Source texts of formatted documents:
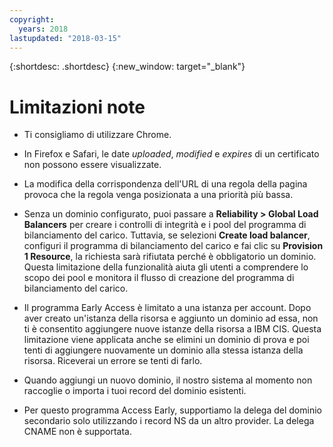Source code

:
 ```yaml
---
copyright:
  years: 2018
lastupdated: "2018-03-15"
---
```


{:shortdesc: .shortdesc}
{:new_window: target="_blank"}

# Limitazioni note

 * Ti consigliamo di utilizzare Chrome.

 * In Firefox e Safari, le date *uploaded*, *modified* e *expires* di un certificato non possono essere visualizzate.

 * La modifica della corrispondenza dell'URL di una regola della pagina provoca che la regola venga posizionata a una priorità più bassa.
 
 * Senza un dominio configurato, puoi passare a **Reliability > Global Load Balancers** per creare i controlli di integrità e i pool del programma di bilanciamento del carico. Tuttavia, se selezioni **Create load balancer**, configuri il programma di bilanciamento del carico e fai clic su **Provision 1 Resource**, la richiesta sarà rifiutata perché è obbligatorio un dominio. Questa limitazione della funzionalità aiuta gli utenti a comprendere lo scopo dei pool e monitora il flusso di creazione del programma di bilanciamento del carico.
 
 * Il programma Early Access è limitato a una istanza per account. Dopo aver creato un'istanza della risorsa e aggiunto un dominio ad essa, non ti è consentito aggiungere nuove istanze della risorsa a IBM CIS. Questa limitazione viene applicata anche se elimini un dominio di prova e poi tenti di aggiungere nuovamente un dominio alla stessa istanza della risorsa. Riceverai un errore se tenti di farlo.

 * Quando aggiungi un nuovo dominio, il nostro sistema al momento non raccoglie o importa i tuoi record del dominio esistenti.

 * Per questo programma Access Early, supportiamo la delega del dominio secondario solo utilizzando i record NS da un altro provider. La delega CNAME non è supportata.
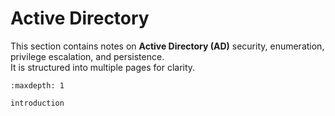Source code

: # Active Directory

This section contains notes on **Active Directory (AD)** security, enumeration, privilege escalation, and persistence.  
It is structured into multiple pages for clarity.

```{toctree}
:maxdepth: 1

introduction
```
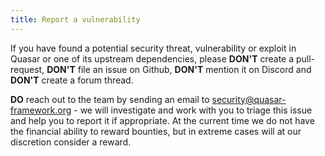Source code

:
 ```yaml
---
title: Report a vulnerability
---
```


If you have found a potential security threat, vulnerability or exploit in Quasar or one of its upstream dependencies, please **DON'T** create a pull-request, **DON'T** file an issue on Github, **DON'T** mention it on Discord and **DON'T** create a forum thread.

**DO** reach out to the team by sending an email to [security@quasar-framework.org](mailto:security@quasar-framework.org) - we will investigate and work with you to triage this issue and help you to report it if appropriate. At the current time we do not have the financial ability to reward bounties, but in extreme cases will at our discretion consider a reward.
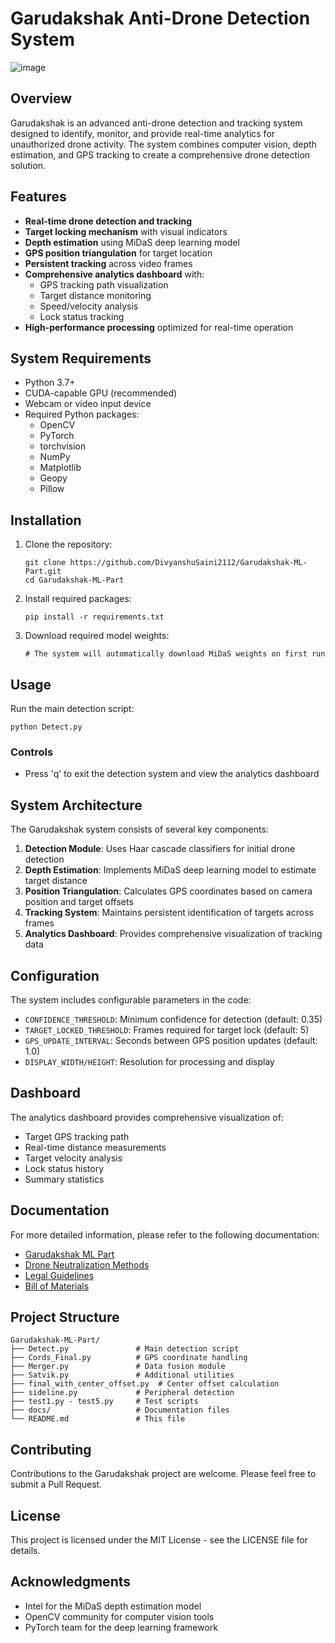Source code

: # Garudakshak Anti-Drone Detection System

![image](https://github.com/user-attachments/assets/002fa321-eb6a-4393-80e9-889c18d9a161)


## Overview

Garudakshak is an advanced anti-drone detection and tracking system designed to identify, monitor, and provide real-time analytics for unauthorized drone activity. The system combines computer vision, depth estimation, and GPS tracking to create a comprehensive drone detection solution.

## Features

- **Real-time drone detection and tracking**
- **Target locking mechanism** with visual indicators
- **Depth estimation** using MiDaS deep learning model
- **GPS position triangulation** for target location
- **Persistent tracking** across video frames
- **Comprehensive analytics dashboard** with:
  - GPS tracking path visualization
  - Target distance monitoring
  - Speed/velocity analysis
  - Lock status tracking
- **High-performance processing** optimized for real-time operation

## System Requirements

- Python 3.7+
- CUDA-capable GPU (recommended)
- Webcam or video input device
- Required Python packages:
  - OpenCV
  - PyTorch
  - torchvision
  - NumPy
  - Matplotlib
  - Geopy
  - Pillow

## Installation

1. Clone the repository:
   ```
   git clone https://github.com/DivyanshuSaini2112/Garudakshak-ML-Part.git
   cd Garudakshak-ML-Part
   ```

2. Install required packages:
   ```
   pip install -r requirements.txt
   ```

3. Download required model weights:
   ```
   # The system will automatically download MiDaS weights on first run
   ```

## Usage

Run the main detection script:
```
python Detect.py
```

### Controls
- Press 'q' to exit the detection system and view the analytics dashboard

## System Architecture

The Garudakshak system consists of several key components:

1. **Detection Module**: Uses Haar cascade classifiers for initial drone detection
2. **Depth Estimation**: Implements MiDaS deep learning model to estimate target distance
3. **Position Triangulation**: Calculates GPS coordinates based on camera position and target offsets
4. **Tracking System**: Maintains persistent identification of targets across frames
5. **Analytics Dashboard**: Provides comprehensive visualization of tracking data

## Configuration

The system includes configurable parameters in the code:

- `CONFIDENCE_THRESHOLD`: Minimum confidence for detection (default: 0.35)
- `TARGET_LOCKED_THRESHOLD`: Frames required for target lock (default: 5)
- `GPS_UPDATE_INTERVAL`: Seconds between GPS position updates (default: 1.0)
- `DISPLAY_WIDTH/HEIGHT`: Resolution for processing and display

## Dashboard

The analytics dashboard provides comprehensive visualization of:

- Target GPS tracking path
- Real-time distance measurements
- Target velocity analysis
- Lock status history
- Summary statistics

## Documentation

For more detailed information, please refer to the following documentation:

- [Garudakshak ML Part](docs/Garudakshak_ML_part.pdf)
- [Drone Neutralization Methods](docs/Drone_Neutralization_Methods.pdf)
- [Legal Guidelines](docs/Garudakshak_legal_guidelines.docx)
- [Bill of Materials](docs/Bill_Of_Material_for_Drone_Neutralization.pdf)

## Project Structure

```
Garudakshak-ML-Part/
├── Detect.py               # Main detection script
├── Cords_Final.py          # GPS coordinate handling
├── Merger.py               # Data fusion module
├── Satvik.py               # Additional utilities
├── final_with_center_offset.py  # Center offset calculation
├── sideline.py             # Peripheral detection
├── test1.py - test5.py     # Test scripts
├── docs/                   # Documentation files
└── README.md               # This file
```

## Contributing

Contributions to the Garudakshak project are welcome. Please feel free to submit a Pull Request.

## License

This project is licensed under the MIT License - see the LICENSE file for details.

## Acknowledgments

- Intel for the MiDaS depth estimation model
- OpenCV community for computer vision tools
- PyTorch team for the deep learning framework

- _What you will do_:
Output the entries above exactly, without their pictures.

- _Answer below_:
Source code

:
 ```yaml
---
copyright:
  years: 2018
lastupdated: "2018-03-15"
---
```


{:shortdesc: .shortdesc}
{:new_window: target="_blank"}

# Limitazioni note

 * Ti consigliamo di utilizzare Chrome.

 * In Firefox e Safari, le date *uploaded*, *modified* e *expires* di un certificato non possono essere visualizzate.

 * La modifica della corrispondenza dell'URL di una regola della pagina provoca che la regola venga posizionata a una priorità più bassa.
 
 * Senza un dominio configurato, puoi passare a **Reliability > Global Load Balancers** per creare i controlli di integrità e i pool del programma di bilanciamento del carico. Tuttavia, se selezioni **Create load balancer**, configuri il programma di bilanciamento del carico e fai clic su **Provision 1 Resource**, la richiesta sarà rifiutata perché è obbligatorio un dominio. Questa limitazione della funzionalità aiuta gli utenti a comprendere lo scopo dei pool e monitora il flusso di creazione del programma di bilanciamento del carico.
 
 * Il programma Early Access è limitato a una istanza per account. Dopo aver creato un'istanza della risorsa e aggiunto un dominio ad essa, non ti è consentito aggiungere nuove istanze della risorsa a IBM CIS. Questa limitazione viene applicata anche se elimini un dominio di prova e poi tenti di aggiungere nuovamente un dominio alla stessa istanza della risorsa. Riceverai un errore se tenti di farlo.

 * Quando aggiungi un nuovo dominio, il nostro sistema al momento non raccoglie o importa i tuoi record del dominio esistenti.

 * Per questo programma Access Early, supportiamo la delega del dominio secondario solo utilizzando i record NS da un altro provider. La delega CNAME non è supportata.
Source code

: # Active Directory

This section contains notes on **Active Directory (AD)** security, enumeration, privilege escalation, and persistence.  
It is structured into multiple pages for clarity.

```{toctree}
:maxdepth: 1

introduction
```
Source code

:
 ```yaml
---
title: Report a vulnerability
---
```


If you have found a potential security threat, vulnerability or exploit in Quasar or one of its upstream dependencies, please **DON'T** create a pull-request, **DON'T** file an issue on Github, **DON'T** mention it on Discord and **DON'T** create a forum thread.

**DO** reach out to the team by sending an email to [security@quasar-framework.org](mailto:security@quasar-framework.org) - we will investigate and work with you to triage this issue and help you to report it if appropriate. At the current time we do not have the financial ability to reward bounties, but in extreme cases will at our discretion consider a reward.
Source code

: # Garudakshak Anti-Drone Detection System

![image](https://github.com/user-attachments/assets/002fa321-eb6a-4393-80e9-889c18d9a161)


## Overview

Garudakshak is an advanced anti-drone detection and tracking system designed to identify, monitor, and provide real-time analytics for unauthorized drone activity. The system combines computer vision, depth estimation, and GPS tracking to create a comprehensive drone detection solution.

## Features

- **Real-time drone detection and tracking**
- **Target locking mechanism** with visual indicators
- **Depth estimation** using MiDaS deep learning model
- **GPS position triangulation** for target location
- **Persistent tracking** across video frames
- **Comprehensive analytics dashboard** with:
  - GPS tracking path visualization
  - Target distance monitoring
  - Speed/velocity analysis
  - Lock status tracking
- **High-performance processing** optimized for real-time operation

## System Requirements

- Python 3.7+
- CUDA-capable GPU (recommended)
- Webcam or video input device
- Required Python packages:
  - OpenCV
  - PyTorch
  - torchvision
  - NumPy
  - Matplotlib
  - Geopy
  - Pillow

## Installation

1. Clone the repository:
   ```
   git clone https://github.com/DivyanshuSaini2112/Garudakshak-ML-Part.git
   cd Garudakshak-ML-Part
   ```

2. Install required packages:
   ```
   pip install -r requirements.txt
   ```

3. Download required model weights:
   ```
   # The system will automatically download MiDaS weights on first run
   ```

## Usage

Run the main detection script:
```
python Detect.py
```

### Controls
- Press 'q' to exit the detection system and view the analytics dashboard

## System Architecture

The Garudakshak system consists of several key components:

1. **Detection Module**: Uses Haar cascade classifiers for initial drone detection
2. **Depth Estimation**: Implements MiDaS deep learning model to estimate target distance
3. **Position Triangulation**: Calculates GPS coordinates based on camera position and target offsets
4. **Tracking System**: Maintains persistent identification of targets across frames
5. **Analytics Dashboard**: Provides comprehensive visualization of tracking data

## Configuration

The system includes configurable parameters in the code:

- `CONFIDENCE_THRESHOLD`: Minimum confidence for detection (default: 0.35)
- `TARGET_LOCKED_THRESHOLD`: Frames required for target lock (default: 5)
- `GPS_UPDATE_INTERVAL`: Seconds between GPS position updates (default: 1.0)
- `DISPLAY_WIDTH/HEIGHT`: Resolution for processing and display

## Dashboard

The analytics dashboard provides comprehensive visualization of:

- Target GPS tracking path
- Real-time distance measurements
- Target velocity analysis
- Lock status history
- Summary statistics

## Documentation

For more detailed information, please refer to the following documentation:

- [Garudakshak ML Part](docs/Garudakshak_ML_part.pdf)
- [Drone Neutralization Methods](docs/Drone_Neutralization_Methods.pdf)
- [Legal Guidelines](docs/Garudakshak_legal_guidelines.docx)
- [Bill of Materials](docs/Bill_Of_Material_for_Drone_Neutralization.pdf)

## Project Structure

```
Garudakshak-ML-Part/
├── Detect.py               # Main detection script
├── Cords_Final.py          # GPS coordinate handling
├── Merger.py               # Data fusion module
├── Satvik.py               # Additional utilities
├── final_with_center_offset.py  # Center offset calculation
├── sideline.py             # Peripheral detection
├── test1.py - test5.py     # Test scripts
├── docs/                   # Documentation files
└── README.md               # This file
```

## Contributing

Contributions to the Garudakshak project are welcome. Please feel free to submit a Pull Request.

## License

This project is licensed under the MIT License - see the LICENSE file for details.

## Acknowledgments

- Intel for the MiDaS depth estimation model
- OpenCV community for computer vision tools
- PyTorch team for the deep learning framework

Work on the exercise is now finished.